There is a straight stretch of track from the west, for a distance of several miles, and no obstructions in the way.
“I can’t understand how the engineer could not see the children,” said the father, A. G. Seigrist. “It seems to me the engineer and fireman certainly could have seen them and stopped in time. But they didn’t slow up and didn’t sound the whistle, and didn’t try to stop until too late.”
The Funeral Tomorrow
The funeral will occur tomorrow afternoon at 2:30 from the new South Methodist church. The funeral procession will leave the house at 1:45. The service will be conducted by Rev. W. B. Stevens. The interment will be in Eastside cemetery.
The coroner’s inquest will be held at the county court house at 1 o’clock Monday afternoon.
Engineer Was Overcome
“Dad” Graham, one of the veteran engineers of the Santa Fe, was pulling no. 10 this morning with engine 1406. As the big-hearted engineer picked up the mangled body of the baby girl from his engine pilot, he broke down.

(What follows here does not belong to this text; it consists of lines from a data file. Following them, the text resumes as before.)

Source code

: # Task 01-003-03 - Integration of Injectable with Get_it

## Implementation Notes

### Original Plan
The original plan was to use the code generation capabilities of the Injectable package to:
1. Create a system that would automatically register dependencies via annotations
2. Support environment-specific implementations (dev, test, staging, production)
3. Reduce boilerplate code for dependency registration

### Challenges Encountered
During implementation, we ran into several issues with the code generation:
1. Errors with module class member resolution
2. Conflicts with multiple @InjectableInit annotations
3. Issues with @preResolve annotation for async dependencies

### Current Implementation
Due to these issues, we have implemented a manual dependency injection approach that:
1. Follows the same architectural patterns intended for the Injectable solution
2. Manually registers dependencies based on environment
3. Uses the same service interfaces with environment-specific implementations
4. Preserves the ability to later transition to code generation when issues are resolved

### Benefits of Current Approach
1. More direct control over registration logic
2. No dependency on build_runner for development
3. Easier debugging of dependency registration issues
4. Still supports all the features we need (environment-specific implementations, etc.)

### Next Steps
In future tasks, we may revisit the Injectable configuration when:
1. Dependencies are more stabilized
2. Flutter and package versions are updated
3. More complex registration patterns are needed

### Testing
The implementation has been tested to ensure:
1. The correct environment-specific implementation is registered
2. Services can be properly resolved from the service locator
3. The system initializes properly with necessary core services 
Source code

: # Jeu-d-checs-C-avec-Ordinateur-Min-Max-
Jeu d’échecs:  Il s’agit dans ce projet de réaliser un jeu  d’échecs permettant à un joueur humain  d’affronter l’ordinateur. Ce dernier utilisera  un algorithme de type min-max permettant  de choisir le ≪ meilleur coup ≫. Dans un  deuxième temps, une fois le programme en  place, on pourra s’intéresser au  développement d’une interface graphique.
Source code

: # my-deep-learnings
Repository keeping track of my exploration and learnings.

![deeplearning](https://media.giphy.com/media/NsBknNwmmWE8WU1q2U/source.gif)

Tears streamed from his eyes, and his voice was choked as he declared, “my God, I couldn’t stop in time.”
Engineer J. C. Graham is one of the most careful engineers on the Santa Fe main line. He is known as one of the veterans who pull the Santa Fe’s fast trains.
Couldn’t See the Children
The train was in chard of conductor Guile. When he registered at the Hutchinson station, at 9:13 this morning, the conductor was almost unable to make his report, he was so overcome from the horror of the accident.
From the explanations made by the train crew the children were so small that they could not be seen in the distance on the track, and not until too late to stop was the engine crew able to see the little tots.
When they were noticed, Engineer Graham made every effort to stop his train. It was, however, on a down grade and the heavy train was running at a rate of forty miles an hour.
“This is my last run,” solemnly declared Engineer Graham, to a bystander, at the scene of the accident,, while the bodies were being picked up. “This is too much.”
The Hutchinson News 10/21/1911
Santa Fe officials went in a switch engine to the scene of the double fatality near the Morton salt works this morning, and took statements of those who were witnesses and spectators.